** Opening Material provided block **

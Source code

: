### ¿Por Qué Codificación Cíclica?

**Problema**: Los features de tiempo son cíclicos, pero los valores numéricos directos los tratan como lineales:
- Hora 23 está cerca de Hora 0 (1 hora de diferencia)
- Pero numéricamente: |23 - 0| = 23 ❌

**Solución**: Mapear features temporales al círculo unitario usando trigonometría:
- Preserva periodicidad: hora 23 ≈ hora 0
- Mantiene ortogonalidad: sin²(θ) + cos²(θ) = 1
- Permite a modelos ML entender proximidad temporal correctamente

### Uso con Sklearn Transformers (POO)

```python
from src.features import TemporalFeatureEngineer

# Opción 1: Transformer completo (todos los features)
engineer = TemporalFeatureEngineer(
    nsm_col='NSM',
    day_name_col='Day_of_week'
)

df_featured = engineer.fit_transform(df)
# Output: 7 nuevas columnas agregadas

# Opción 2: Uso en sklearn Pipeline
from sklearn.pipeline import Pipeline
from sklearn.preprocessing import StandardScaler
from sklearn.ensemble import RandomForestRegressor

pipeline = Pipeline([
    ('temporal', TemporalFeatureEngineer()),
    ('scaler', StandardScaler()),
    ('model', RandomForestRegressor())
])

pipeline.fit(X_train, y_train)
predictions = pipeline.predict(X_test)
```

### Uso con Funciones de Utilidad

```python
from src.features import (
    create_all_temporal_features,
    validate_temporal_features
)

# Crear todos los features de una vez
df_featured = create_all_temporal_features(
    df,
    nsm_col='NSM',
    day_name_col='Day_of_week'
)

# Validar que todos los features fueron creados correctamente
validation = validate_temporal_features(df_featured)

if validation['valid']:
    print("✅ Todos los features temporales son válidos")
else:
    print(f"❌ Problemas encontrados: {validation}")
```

** Closing Material provided block **

• Task details:
Could you copy every line in the records that holds "import"?

• Solution to the exercise:
from src.features import TemporalFeatureEngineer
from sklearn.pipeline import Pipeline
from sklearn.preprocessing import StandardScaler
from sklearn.ensemble import RandomForestRegressor
from src.features import (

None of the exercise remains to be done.